Things that I want to write more about: sunlit nature, and being outdoors in nature, especially in places that are cold and snowy. The difficulty and monotony and odd joy of getting better at something. Groggy morning runs. Loving yourself fully and expecting that same standard of love from other people—because God, self-loathing is boring. People who make completely different choices than I do and have completely different values, but are nevertheless very happy. How they think about meaning. The ecology of our changing planet and the adjustments we'll have to make to adapt and survive. Navigating objectification, and learned self-objectification, in a society that places great value on female beauty and youth. How to communicate clearly and kindly in high-stakes situations. Technology and its effect on productivity. Strange possible worlds. Fear, vulnerability, loss of control. Surprising statistical truths. Small things that give me joy: the smell of lemon, rain and freshly-cut wood, un-sexualized intimacy, inventive and engaging movies, children in motion. Attempting to live a less self-serving moral life.
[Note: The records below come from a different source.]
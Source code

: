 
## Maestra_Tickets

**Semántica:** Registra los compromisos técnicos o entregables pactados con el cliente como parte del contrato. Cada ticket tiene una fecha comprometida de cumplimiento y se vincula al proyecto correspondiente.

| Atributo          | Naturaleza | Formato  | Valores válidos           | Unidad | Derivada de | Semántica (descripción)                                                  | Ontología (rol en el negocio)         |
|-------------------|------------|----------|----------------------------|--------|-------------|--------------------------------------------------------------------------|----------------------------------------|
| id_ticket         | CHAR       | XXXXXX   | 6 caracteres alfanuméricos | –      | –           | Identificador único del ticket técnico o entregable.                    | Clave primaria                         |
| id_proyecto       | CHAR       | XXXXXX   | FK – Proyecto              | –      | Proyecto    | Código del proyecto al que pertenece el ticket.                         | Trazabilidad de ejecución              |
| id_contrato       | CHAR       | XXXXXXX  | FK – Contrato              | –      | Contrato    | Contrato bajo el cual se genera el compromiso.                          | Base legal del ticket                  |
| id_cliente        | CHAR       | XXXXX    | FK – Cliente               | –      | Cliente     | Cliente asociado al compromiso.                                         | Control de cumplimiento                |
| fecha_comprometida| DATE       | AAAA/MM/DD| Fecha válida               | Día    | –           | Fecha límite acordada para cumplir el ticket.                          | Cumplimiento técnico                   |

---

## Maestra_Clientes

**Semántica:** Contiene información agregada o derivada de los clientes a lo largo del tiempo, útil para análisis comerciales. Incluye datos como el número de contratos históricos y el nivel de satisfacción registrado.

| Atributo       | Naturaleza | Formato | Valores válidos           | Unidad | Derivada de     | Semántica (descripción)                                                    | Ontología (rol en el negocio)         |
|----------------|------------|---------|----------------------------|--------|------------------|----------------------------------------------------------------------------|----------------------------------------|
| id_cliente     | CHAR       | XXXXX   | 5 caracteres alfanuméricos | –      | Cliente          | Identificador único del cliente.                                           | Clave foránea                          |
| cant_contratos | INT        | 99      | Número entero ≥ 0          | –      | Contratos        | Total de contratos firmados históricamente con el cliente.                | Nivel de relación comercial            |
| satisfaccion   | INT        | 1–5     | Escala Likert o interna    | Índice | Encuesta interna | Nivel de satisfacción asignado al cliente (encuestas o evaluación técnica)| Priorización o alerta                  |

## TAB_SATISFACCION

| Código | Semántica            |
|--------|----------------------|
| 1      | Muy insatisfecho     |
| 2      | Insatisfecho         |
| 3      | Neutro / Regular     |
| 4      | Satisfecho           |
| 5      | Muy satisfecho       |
As you get older, your emotional range narrows. In studies asking people to report the frequency with which they experience specific emotions on a daily basis, older adults reported fewer experiences of intense positive and negative emotions than younger adults. My own emotional experience of the world is noticeably less extreme than it was, say, five years ago. I assume this will be a consistent trend throughout my life. In some ways it’s great: I feel better most of the time, and my highs and lows are muted. But when I first noticed it I was terrified because my feelings, especially my lows, had always been huge driver of productivity for me. Lately, however, I’ve realized that being terrified of being less emotional meant investing in a model of the world where all my creativity and desire to produce was based on the up and downs of what I felt. That doesn’t have to be the case. The world is beautiful separate of whether I feel ecstatic. And the world contains suffering separate of whatever hardships I’m going through. Seeing that, really paying attention to it, and responding accordingly matters. Careful attention results in output.
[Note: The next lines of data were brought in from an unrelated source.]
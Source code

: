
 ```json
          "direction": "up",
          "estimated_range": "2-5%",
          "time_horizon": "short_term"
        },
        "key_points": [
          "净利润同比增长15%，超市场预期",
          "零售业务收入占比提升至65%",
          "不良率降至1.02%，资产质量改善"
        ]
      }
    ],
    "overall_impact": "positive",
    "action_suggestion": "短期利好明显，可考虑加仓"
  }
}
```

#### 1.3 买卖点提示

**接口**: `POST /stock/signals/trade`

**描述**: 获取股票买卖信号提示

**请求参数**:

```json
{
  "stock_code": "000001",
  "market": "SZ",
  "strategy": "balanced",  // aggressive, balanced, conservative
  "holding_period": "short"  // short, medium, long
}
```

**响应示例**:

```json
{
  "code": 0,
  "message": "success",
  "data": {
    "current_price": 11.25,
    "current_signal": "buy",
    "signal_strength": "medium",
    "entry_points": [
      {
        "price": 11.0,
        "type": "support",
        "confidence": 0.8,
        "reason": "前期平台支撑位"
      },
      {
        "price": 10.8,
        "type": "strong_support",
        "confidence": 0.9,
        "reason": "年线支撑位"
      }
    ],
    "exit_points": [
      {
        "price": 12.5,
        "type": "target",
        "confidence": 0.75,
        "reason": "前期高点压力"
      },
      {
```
Making things requires integrity, which is to say commitment to what you are trying to do. Without conviction there is nothing. I’m trying to take input from the world around me and give something back. What do I want to give back? A considered response. To respond thoughtfully requires a level of belief and attentiveness and creativity that I sometimes doubt I have inside me. But I believe that in attempting to search for it, we produce it: necessity births invention. I want to dig within myself, and then keep digging past the cliches, the bad first drafts, the failed ideas. To keep myself constantly off-kilter, to expand the search space, to want to know. Life is a two-part excavation: of the undiscovered outer world, and the unexamined within.